Many upcoming games are ensuring Rift compatibility will be a feature on release. These include several of the titles we've already mentioned. Elite Dangerous already has Rift capabilities built in, while the likes of DayZ Standalone, Everquest Next, The Forest, Titanfall and Star Citizen are also planning to embrace the virtual reality headset in a warm compatibility hug. Other interesting games looking to use the hardware in some fashion are the free-running zombie RPG Dying Light, which sounds like an ideal match for the Rift, and EVE Valkyrie, a space-combat spinoff from CCP and one of the few games currently being developed entirely with the Rift in mind, by using the head-tracking capability to enable players to target enemy ships using their eyes.

The Five Gaming Trends of 2014
Eve Valkyrie

For me personally, the Oculus Rift changed how I view Half Life 2 forever, and I wouldn't be at all surprised if it did the same for gaming as whole at some point in the next twelve months.

The Year We Survive
It says quite a lot about how the games industry is changing that Epic's first game to be released on Unreal Engine 4 is not a realistic-looking-as-possible FPS, which is how almost every major graphics engine ever has chosen to show off its new Screen Space Ambient Occlusion effects or whatever. Rather, it's a Minecraft-esque survival game called Fortnite, where players team up with a bunch of friends to build shelters and explore the world during the day, and fend off waves of cartoony monsters at night.

The Five Gaming Trends of 2014

And it's not the only game of 2014 to put its own spin on the resource-gathering, base-building, and hopefully not-dying formula which has proved itself so popular in the wake of Mojang's indie sensation. 2014 will be the year survival games switch from being an intriguing novelty to becoming a genre in their own right. Joining Fortnite in the Bear Grylls fan club is The Forest, a remarkable looking indie game that casts you as a survivor of a plane crash lost in a beautiful woodland, which unfortunately happens to be populated by an extremely hostile indigenous tribe. In addition to that is the Long Dark, the recently Kickstarted survive-em-up aiming to be the most immersive survival game of them all, with no menus or HUD, and only your body's own physical responses to go on.

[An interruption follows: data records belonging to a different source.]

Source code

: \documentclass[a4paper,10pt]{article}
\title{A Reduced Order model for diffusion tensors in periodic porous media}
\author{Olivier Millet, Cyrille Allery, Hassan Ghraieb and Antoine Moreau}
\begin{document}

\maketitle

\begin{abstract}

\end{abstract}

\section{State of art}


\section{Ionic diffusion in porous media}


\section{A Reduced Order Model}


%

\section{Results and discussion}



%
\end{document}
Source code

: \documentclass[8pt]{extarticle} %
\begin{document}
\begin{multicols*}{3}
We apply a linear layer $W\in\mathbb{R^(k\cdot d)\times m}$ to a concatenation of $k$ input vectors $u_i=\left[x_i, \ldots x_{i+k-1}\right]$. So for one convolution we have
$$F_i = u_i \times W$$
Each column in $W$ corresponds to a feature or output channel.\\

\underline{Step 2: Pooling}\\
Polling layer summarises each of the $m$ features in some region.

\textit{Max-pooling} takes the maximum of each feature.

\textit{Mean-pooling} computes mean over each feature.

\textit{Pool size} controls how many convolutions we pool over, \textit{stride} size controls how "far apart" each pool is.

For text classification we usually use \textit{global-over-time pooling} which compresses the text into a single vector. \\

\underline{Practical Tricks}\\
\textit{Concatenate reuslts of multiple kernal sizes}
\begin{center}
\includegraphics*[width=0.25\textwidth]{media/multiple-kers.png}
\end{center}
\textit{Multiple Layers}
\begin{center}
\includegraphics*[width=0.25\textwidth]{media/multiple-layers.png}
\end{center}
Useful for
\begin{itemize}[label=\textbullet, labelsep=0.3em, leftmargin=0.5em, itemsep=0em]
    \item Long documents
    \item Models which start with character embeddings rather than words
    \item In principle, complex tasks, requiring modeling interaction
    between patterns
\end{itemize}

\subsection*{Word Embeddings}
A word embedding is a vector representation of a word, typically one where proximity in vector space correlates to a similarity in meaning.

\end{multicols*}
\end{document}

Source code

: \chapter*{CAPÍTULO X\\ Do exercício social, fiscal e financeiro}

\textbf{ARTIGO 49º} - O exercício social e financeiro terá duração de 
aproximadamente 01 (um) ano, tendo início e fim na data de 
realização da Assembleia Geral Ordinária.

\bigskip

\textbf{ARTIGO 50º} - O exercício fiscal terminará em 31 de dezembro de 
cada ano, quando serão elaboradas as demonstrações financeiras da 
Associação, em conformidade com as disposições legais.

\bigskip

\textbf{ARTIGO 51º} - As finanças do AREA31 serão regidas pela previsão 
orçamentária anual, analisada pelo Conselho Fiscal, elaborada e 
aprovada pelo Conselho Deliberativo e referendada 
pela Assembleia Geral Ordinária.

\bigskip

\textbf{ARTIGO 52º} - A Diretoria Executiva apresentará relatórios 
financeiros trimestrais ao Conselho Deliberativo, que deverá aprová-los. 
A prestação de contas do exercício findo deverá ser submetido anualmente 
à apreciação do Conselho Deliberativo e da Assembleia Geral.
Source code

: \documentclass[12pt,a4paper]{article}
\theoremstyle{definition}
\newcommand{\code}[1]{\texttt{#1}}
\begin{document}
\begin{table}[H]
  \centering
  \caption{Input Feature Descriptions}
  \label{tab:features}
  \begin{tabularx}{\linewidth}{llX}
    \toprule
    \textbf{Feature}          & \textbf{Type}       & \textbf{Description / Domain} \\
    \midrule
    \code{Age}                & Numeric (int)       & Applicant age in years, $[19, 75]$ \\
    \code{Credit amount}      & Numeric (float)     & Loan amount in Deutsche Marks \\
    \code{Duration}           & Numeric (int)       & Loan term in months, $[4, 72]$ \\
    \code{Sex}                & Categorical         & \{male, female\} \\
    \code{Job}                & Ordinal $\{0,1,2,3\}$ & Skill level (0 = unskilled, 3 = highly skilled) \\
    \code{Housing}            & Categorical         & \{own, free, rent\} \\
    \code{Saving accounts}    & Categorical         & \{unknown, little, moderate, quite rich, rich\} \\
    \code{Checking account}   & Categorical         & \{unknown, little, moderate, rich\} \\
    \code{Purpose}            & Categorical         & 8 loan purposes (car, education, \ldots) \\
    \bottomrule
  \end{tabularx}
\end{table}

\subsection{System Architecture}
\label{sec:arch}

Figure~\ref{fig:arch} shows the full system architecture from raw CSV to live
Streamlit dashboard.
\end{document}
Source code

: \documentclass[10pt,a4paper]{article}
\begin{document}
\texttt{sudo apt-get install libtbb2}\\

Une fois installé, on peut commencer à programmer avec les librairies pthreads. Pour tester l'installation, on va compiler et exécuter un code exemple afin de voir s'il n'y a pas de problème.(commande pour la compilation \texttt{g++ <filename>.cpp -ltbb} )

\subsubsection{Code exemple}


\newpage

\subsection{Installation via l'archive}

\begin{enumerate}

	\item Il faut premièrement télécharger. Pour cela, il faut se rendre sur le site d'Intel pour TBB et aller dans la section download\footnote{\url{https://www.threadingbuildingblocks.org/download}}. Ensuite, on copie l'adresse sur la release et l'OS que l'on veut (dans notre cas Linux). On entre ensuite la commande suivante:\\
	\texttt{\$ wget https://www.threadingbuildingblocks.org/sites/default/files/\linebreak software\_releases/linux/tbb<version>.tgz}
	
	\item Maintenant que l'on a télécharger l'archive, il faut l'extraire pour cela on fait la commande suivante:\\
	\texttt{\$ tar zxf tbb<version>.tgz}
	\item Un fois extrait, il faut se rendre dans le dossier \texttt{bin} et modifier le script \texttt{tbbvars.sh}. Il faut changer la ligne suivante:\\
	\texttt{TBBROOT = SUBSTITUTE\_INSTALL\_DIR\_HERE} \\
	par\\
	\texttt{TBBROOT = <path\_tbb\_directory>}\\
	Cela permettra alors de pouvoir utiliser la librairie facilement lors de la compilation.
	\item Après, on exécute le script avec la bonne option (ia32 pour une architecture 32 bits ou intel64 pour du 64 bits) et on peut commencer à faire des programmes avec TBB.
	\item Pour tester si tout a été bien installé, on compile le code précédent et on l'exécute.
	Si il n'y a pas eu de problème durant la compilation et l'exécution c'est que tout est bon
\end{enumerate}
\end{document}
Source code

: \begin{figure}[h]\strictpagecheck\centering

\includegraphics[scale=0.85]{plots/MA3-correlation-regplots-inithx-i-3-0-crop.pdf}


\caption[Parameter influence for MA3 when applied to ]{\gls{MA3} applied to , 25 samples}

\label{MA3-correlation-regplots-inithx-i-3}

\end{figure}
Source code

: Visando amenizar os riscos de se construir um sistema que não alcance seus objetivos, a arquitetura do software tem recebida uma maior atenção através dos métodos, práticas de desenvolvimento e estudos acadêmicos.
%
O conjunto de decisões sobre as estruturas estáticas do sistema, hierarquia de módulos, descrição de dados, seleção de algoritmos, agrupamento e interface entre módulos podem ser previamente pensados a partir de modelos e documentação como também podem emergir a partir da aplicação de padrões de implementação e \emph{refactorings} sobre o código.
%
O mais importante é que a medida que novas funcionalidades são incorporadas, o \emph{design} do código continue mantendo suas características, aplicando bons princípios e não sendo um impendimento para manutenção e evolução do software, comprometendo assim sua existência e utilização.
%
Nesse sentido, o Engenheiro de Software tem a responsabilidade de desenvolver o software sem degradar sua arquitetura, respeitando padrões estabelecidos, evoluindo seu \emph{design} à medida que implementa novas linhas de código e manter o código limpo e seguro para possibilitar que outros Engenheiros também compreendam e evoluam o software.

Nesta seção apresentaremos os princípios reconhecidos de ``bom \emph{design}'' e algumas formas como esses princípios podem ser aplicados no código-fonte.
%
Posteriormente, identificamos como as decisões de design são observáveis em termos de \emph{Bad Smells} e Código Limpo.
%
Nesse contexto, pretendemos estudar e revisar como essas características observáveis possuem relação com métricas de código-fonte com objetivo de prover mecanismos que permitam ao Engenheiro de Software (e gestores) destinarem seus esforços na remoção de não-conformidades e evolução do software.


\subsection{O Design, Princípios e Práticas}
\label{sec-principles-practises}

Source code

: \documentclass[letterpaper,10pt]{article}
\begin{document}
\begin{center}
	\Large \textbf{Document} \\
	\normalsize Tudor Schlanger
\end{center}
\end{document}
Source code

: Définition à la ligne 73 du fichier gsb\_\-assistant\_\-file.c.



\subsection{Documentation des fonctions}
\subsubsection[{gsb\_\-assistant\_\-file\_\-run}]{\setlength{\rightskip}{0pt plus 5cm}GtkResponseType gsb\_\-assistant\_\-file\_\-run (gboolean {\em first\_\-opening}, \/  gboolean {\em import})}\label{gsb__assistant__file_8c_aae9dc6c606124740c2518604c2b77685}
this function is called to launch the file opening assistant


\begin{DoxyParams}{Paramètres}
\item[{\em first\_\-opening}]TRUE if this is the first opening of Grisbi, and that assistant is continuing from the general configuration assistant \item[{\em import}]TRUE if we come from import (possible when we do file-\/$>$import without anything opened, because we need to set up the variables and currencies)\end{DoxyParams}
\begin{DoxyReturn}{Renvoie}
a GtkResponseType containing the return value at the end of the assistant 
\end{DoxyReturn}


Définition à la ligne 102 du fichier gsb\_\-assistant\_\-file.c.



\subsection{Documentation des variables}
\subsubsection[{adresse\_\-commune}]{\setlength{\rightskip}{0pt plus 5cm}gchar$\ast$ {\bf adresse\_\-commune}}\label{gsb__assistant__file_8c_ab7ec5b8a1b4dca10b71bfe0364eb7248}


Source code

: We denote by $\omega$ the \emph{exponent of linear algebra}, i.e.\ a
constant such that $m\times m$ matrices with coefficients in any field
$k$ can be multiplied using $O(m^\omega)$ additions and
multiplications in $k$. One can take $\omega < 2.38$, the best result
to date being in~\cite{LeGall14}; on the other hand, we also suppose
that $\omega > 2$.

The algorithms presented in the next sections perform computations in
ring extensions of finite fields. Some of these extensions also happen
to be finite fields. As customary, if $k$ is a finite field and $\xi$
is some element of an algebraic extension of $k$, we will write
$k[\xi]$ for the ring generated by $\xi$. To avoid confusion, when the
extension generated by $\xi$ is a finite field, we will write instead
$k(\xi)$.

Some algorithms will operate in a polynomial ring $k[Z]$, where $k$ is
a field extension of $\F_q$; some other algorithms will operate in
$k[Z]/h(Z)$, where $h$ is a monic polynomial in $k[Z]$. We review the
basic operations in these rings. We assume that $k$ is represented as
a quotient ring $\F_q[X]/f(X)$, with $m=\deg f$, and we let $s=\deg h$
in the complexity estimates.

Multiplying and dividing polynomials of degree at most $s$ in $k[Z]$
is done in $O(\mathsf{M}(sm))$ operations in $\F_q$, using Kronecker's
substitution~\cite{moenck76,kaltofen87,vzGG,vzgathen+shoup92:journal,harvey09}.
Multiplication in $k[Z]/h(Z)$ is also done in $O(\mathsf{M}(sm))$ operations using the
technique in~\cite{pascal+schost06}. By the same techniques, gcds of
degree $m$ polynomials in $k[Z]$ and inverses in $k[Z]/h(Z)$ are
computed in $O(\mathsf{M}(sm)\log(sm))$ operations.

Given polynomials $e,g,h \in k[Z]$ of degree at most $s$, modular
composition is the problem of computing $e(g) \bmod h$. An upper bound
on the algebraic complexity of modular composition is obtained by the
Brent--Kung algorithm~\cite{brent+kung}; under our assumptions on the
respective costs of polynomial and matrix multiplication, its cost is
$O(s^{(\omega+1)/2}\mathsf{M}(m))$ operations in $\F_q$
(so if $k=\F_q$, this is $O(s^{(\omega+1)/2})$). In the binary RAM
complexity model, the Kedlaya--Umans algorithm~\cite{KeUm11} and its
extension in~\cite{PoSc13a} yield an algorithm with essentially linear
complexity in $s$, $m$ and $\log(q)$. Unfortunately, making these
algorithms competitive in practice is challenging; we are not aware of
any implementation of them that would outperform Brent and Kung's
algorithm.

The Five Gaming Trends of 2014
The Division

There's survival beneath the waves with Under The Ocean, survival with dinosaurs in The Stomping Land, survival against aristocratic tea-drinking robots in Sir, You Are Being Hunted!, and of course the full release of DayZ, the most detailed and unforgiving survival game of them all. But perhaps the most interesting new entry for next year is Tom Clancy's The Division, a multiplayer survival game that sees players teaming up in small groups of tactical squads, scouring the ruins of New York for food, weapons and equipment, while battling against other groups of player survivors. The Division's novel take on multiplayer also, handily, brings us onto our next overarching theme of 2014.

The Year Multiplayer Evolves
Two genres which have been stagnant for a while now are the multiplayer shooter and the MMORPG. The multiplayer FPS has been based around the Call of Duty/Battlefield template for years, while the MMO has summarily failed to move on from the World of Warcraft model despite a few valiant attempts at change such as Guild Wars 2. But next year will see a slew of games designed to shake up how you play with your friends.

The Five Gaming Trends of 2014

The first is Titanfall, which has taken a look at the Call of Duty-style multiplayer FPS and gone "You know what would make that better? Giant robots that you can call down from the sky, climb inside and then storm around like a walking apocalypse. Oh, and jetpacks that give you a whole other dimension to play with, hopping onto rooftops and along walls like a giant weaponised flea. And how about a narrative framework that contextualises why you're shooting your best friend in the chops and adds a little bit of Unreal Tournament's Assault mode to the proceedings? I think that covers ev...oh no wait, what if every game ended with a frantic extraction period that saw the losing team trying to escape the map in a dropship, and the winning team trying to hunt them down. Yes, that all sounds like fun. Let's do all of those things."

As you can probably tell, we're pretty excited to see if Titanfall can live up to the impressive looking demo we played back in September. But it's not the only multiplayer game landing next year that has got us intrigued. Also looking nifty is Destiny, the "definitely not Halo Online honest" game being created by Bungie. Destiny attempts to meld single-player, multiplayer and a sprinkling of MMO as teams of players join together to compete against other players in a persistent online game with its own factions, races and classes.

The Five Gaming Trends of 2014
Everquest Next

While Respawn and Bungie are busy trying to revitalise how we happily shoot at the people we love most dearly in the world, SOE are working on Everquest Next, the MMO that finally looks to bring something genuinely different to MMOs. It comes in two forms, the first of which is Landmark, which is both the tool SOE are using to build Everquest Next, and also a game in its own right, a game about crafting and re-shaping the world with thousands of other players.

As for Everquest Next itself, it combines a hand-crafted Overworld which is a reimagined version of Everquest's fictional continent Norrath, with a procedurally generated underworld which you can break into at any time, and explore dungeons with your party on the fly. What's more, the most interesting player creations of Landmark will be incorporated into Everquest Next. It's a fascinating experiment in MMO design.

Be prepared. It's going to be quite a year.